Exercise | The expected answer is every line from the material below that has the word "Button".

Task input |
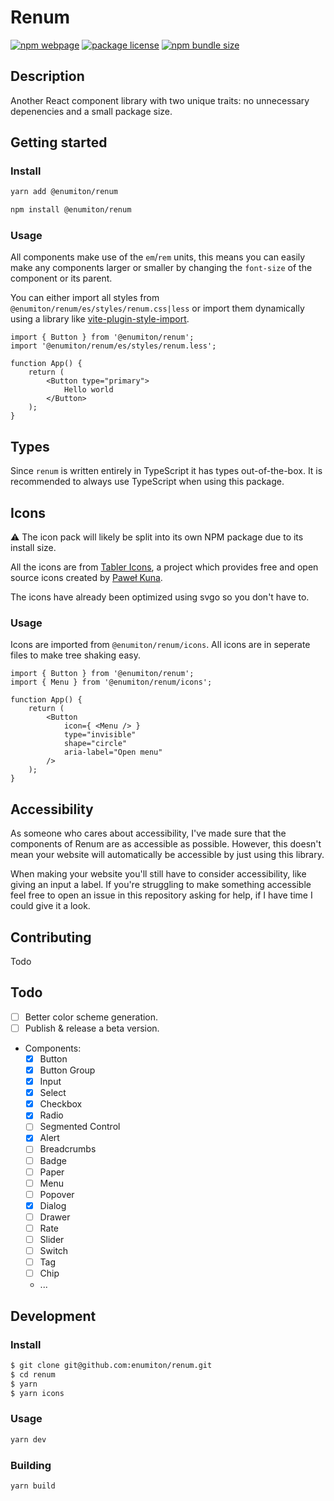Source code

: # Renum

[![npm webpage](https://img.shields.io/npm/v/@enumiton/renum?color=0c72cc)](https://www.npmjs.com/package/@enumiton/renum)
[![package license](https://img.shields.io/github/license/enumiton/renum)](https://github.com/enumiton/renum/blob/master/LICENSE)
[![npm bundle size](https://img.shields.io/bundlephobia/min/@enumiton/renum)](https://bundlephobia.com/package/@enumiton/renum)

## Description

Another React component library with two unique traits: no unnecessary depenencies and a small package size.

## Getting started

### Install

```sh
yarn add @enumiton/renum
```

```sh
npm install @enumiton/renum
```

### Usage

All components make use of the `em`/`rem` units, this means you can easily make any components larger or smaller by
changing
the `font-size` of the component or its parent.

You can either import all styles from `@enumiton/renum/es/styles/renum.css|less` or import them dynamically using a
library like [vite-plugin-style-import](https://npmjs.com/package/vite-plugin-style-import).

```tsx
import { Button } from '@enumiton/renum';
import '@enumiton/renum/es/styles/renum.less';

function App() {
	return (
		<Button type="primary">
			Hello world
		</Button>
	);
}
```

## Types

Since `renum` is written entirely in TypeScript it has types out-of-the-box. It is recommended to always use TypeScript
when using
this package.

## Icons

⚠️ The icon pack will likely be split into its own NPM package due to its install size.

All the icons are from [Tabler Icons](https://github.com/tabler/tabler-icons), a project which provides free and open
source
icons created by [Paweł Kuna](https://github.com/codecalm).

The icons have already been optimized using svgo so you don't have to.

### Usage

Icons are imported from `@enumiton/renum/icons`. All icons are in seperate files to make tree shaking easy.

```tsx
import { Button } from '@enumiton/renum';
import { Menu } from '@enumiton/renum/icons';

function App() {
	return (
		<Button
			icon={ <Menu /> }
			type="invisible"
			shape="circle"
			aria-label="Open menu"
		/>
	);
}
```

## Accessibility

As someone who cares about accessibility, I've made sure that the components of Renum are as accessible as possible.
However, this
doesn't mean your website will automatically be accessible by just using this library.

When making your website you'll still have to consider accessibility, like giving an input a label. If you're struggling
to make
something accessible feel free to open an issue in this repository asking for help, if I have time I could give it a
look.

## Contributing

Todo

## Todo

- [ ] Better color scheme generation.
- [ ] Publish & release a beta version.
- Components:
  - [x] Button
  - [x] Button Group
  - [x] Input
  - [x] Select
  - [x] Checkbox
  - [x] Radio
  - [ ] Segmented Control
  - [x] Alert
  - [ ] Breadcrumbs
  - [ ] Badge
  - [ ] Paper
  - [ ] Menu
  - [ ] Popover
  - [x] Dialog
  - [ ] Drawer
  - [ ] Rate
  - [ ] Slider
  - [ ] Switch
  - [ ] Tag
  - [ ] Chip
  - ...

## Development

### Install

```sh
$ git clone git@github.com:enumiton/renum.git
$ cd renum
$ yarn
$ yarn icons
```

### Usage

```sh
yarn dev
```

### Building

```sh
yarn build
```
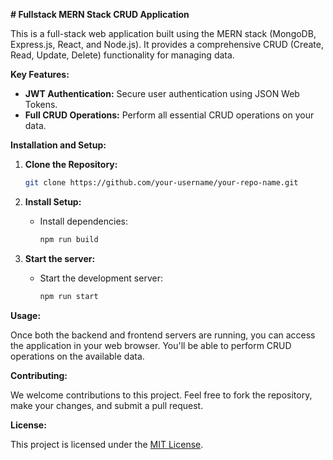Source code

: **\# Fullstack MERN Stack CRUD Application**

This is a full-stack web application built using the MERN stack (MongoDB, Express.js, React, and Node.js). It provides a comprehensive CRUD (Create, Read, Update, Delete) functionality for managing data.

**Key Features:**

  - **JWT Authentication:** Secure user authentication using JSON Web Tokens.
  - **Full CRUD Operations:** Perform all essential CRUD operations on your data.

**Installation and Setup:**

1.  **Clone the Repository:**

    ```bash
    git clone https://github.com/your-username/your-repo-name.git
    ```

2.  **Install Setup:**

      - Install dependencies:
        ```bash
        npm run build
        ```

3.  **Start the server:**

      - Start the development server:
        ```bash
        npm run start
        ```

**Usage:**

Once both the backend and frontend servers are running, you can access the application in your web browser. You'll be able to perform CRUD operations on the available data.

**Contributing:**

We welcome contributions to this project. Feel free to fork the repository, make your changes, and submit a pull request.

**License:**

This project is licensed under the [MIT License](https://www.google.com/url?sa=E&source=gmail&q=LICENSE).
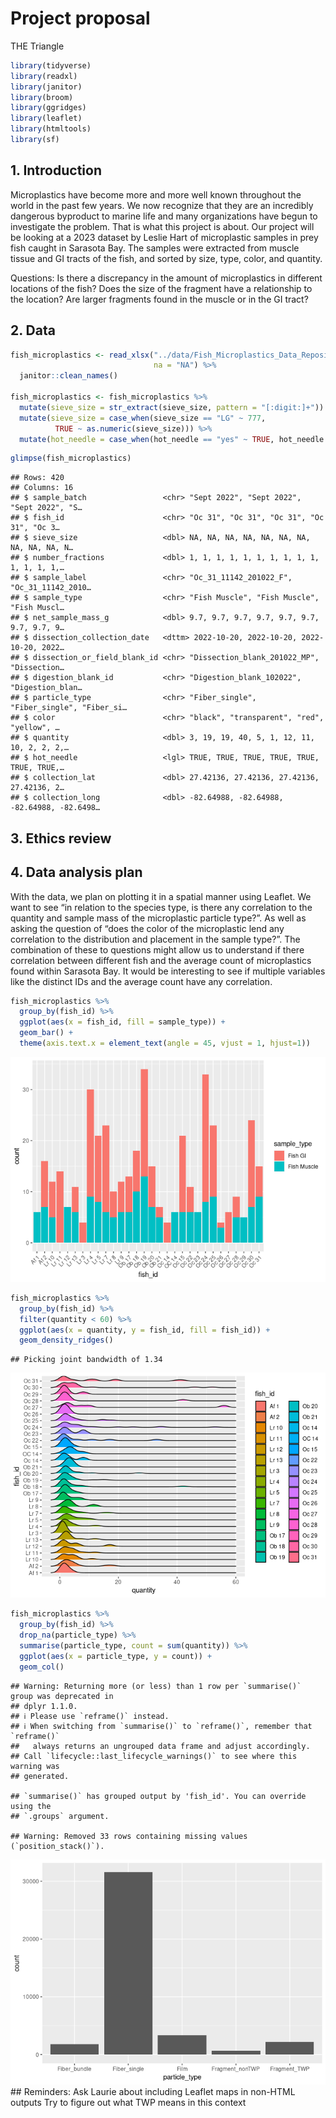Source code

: Project proposal
================
THE Triangle

``` r
library(tidyverse)
library(readxl)
library(janitor)
library(broom)
library(ggridges)
library(leaflet)
library(htmltools)
library(sf)
```

## 1. Introduction

Microplastics have become more and more well known throughout the world
in the past few years. We now recognize that they are an incredibly
dangerous byproduct to marine life and many organizations have begun to
investigate the problem. That is what this project is about. Our project
will be looking at a 2023 dataset by Leslie Hart of microplastic samples
in prey fish caught in Sarasota Bay. The samples were extracted from
muscle tissue and GI tracts of the fish, and sorted by size, type,
color, and quantity.

Questions: Is there a discrepancy in the amount of microplastics in
different locations of the fish? Does the size of the fragment have a
relationship to the location? Are larger fragments found in the muscle
or in the GI tract?

## 2. Data

``` r
fish_microplastics <- read_xlsx("../data/Fish_Microplastics_Data_Repository.xlsx", 
                                na = "NA") %>%
  janitor::clean_names() 

fish_microplastics <- fish_microplastics %>%
  mutate(sieve_size = str_extract(sieve_size, pattern = "[:digit:]+")) %>%
  mutate(sieve_size = case_when(sieve_size == "LG" ~ 777,
          TRUE ~ as.numeric(sieve_size))) %>%
  mutate(hot_needle = case_when(hot_needle == "yes" ~ TRUE, hot_needle == "no" ~ FALSE))
```

``` r
glimpse(fish_microplastics)
```

    ## Rows: 420
    ## Columns: 16
    ## $ sample_batch                 <chr> "Sept 2022", "Sept 2022", "Sept 2022", "S…
    ## $ fish_id                      <chr> "Oc 31", "Oc 31", "Oc 31", "Oc 31", "Oc 3…
    ## $ sieve_size                   <dbl> NA, NA, NA, NA, NA, NA, NA, NA, NA, NA, N…
    ## $ number_fractions             <dbl> 1, 1, 1, 1, 1, 1, 1, 1, 1, 1, 1, 1, 1, 1,…
    ## $ sample_label                 <chr> "Oc_31_11142_201022_F", "Oc_31_11142_2010…
    ## $ sample_type                  <chr> "Fish Muscle", "Fish Muscle", "Fish Muscl…
    ## $ net_sample_mass_g            <dbl> 9.7, 9.7, 9.7, 9.7, 9.7, 9.7, 9.7, 9.7, 9…
    ## $ dissection_collection_date   <dttm> 2022-10-20, 2022-10-20, 2022-10-20, 2022…
    ## $ dissection_or_field_blank_id <chr> "Dissection_blank_201022_MP", "Dissection…
    ## $ digestion_blank_id           <chr> "Digestion_blank_102022", "Digestion_blan…
    ## $ particle_type                <chr> "Fiber_single", "Fiber_single", "Fiber_si…
    ## $ color                        <chr> "black", "transparent", "red", "yellow", …
    ## $ quantity                     <dbl> 3, 19, 19, 40, 5, 1, 12, 11, 10, 2, 2, 2,…
    ## $ hot_needle                   <lgl> TRUE, TRUE, TRUE, TRUE, TRUE, TRUE, TRUE,…
    ## $ collection_lat               <dbl> 27.42136, 27.42136, 27.42136, 27.42136, 2…
    ## $ collection_long              <dbl> -82.64988, -82.64988, -82.64988, -82.6498…

## 3. Ethics review

## 4. Data analysis plan

With the data, we plan on plotting it in a spatial manner using Leaflet.
We want to see “in relation to the species type, is there any
correlation to the quantity and sample mass of the microplastic particle
type?”. As well as asking the question of “does the color of the
microplastic lend any correlation to the distribution and placement in
the sample type?”. The combination of these to questions might allow us
to understand if there correlation between different fish and the
average count of microplastics found within Sarasota Bay. It would be
interesting to see if multiple variables like the distinct IDs and the
average count have any correlation.

``` r
fish_microplastics %>%
  group_by(fish_id) %>%
  ggplot(aes(x = fish_id, fill = sample_type)) +
  geom_bar() +
  theme(axis.text.x = element_text(angle = 45, vjust = 1, hjust=1))
```

![](proposal_files/figure-gfm/prelim-plot-gi-bar-1.png)<!-- -->

``` r
fish_microplastics %>%
  group_by(fish_id) %>%
  filter(quantity < 60) %>%
  ggplot(aes(x = quantity, y = fish_id, fill = fish_id)) +
  geom_density_ridges()
```

    ## Picking joint bandwidth of 1.34

![](proposal_files/figure-gfm/prelim-plot-quant-density-1.png)<!-- -->

``` r
fish_microplastics %>%
  group_by(fish_id) %>%
  drop_na(particle_type) %>%
  summarise(particle_type, count = sum(quantity)) %>%
  ggplot(aes(x = particle_type, y = count)) +
  geom_col()
```

    ## Warning: Returning more (or less) than 1 row per `summarise()` group was deprecated in
    ## dplyr 1.1.0.
    ## ℹ Please use `reframe()` instead.
    ## ℹ When switching from `summarise()` to `reframe()`, remember that `reframe()`
    ##   always returns an ungrouped data frame and adjust accordingly.
    ## Call `lifecycle::last_lifecycle_warnings()` to see where this warning was
    ## generated.

    ## `summarise()` has grouped output by 'fish_id'. You can override using the
    ## `.groups` argument.

    ## Warning: Removed 33 rows containing missing values (`position_stack()`).

![](proposal_files/figure-gfm/prelim-plot-particle-type-1.png)<!-- -->
\## Reminders: Ask Laurie about including Leaflet maps in non-HTML
outputs Try to figure out what TWP means in this context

Answer section |
import { Button } from '@enumiton/renum';
		<Button type="primary">
		</Button>
import { Button } from '@enumiton/renum';
		<Button
  - [x] Button
  - [x] Button Group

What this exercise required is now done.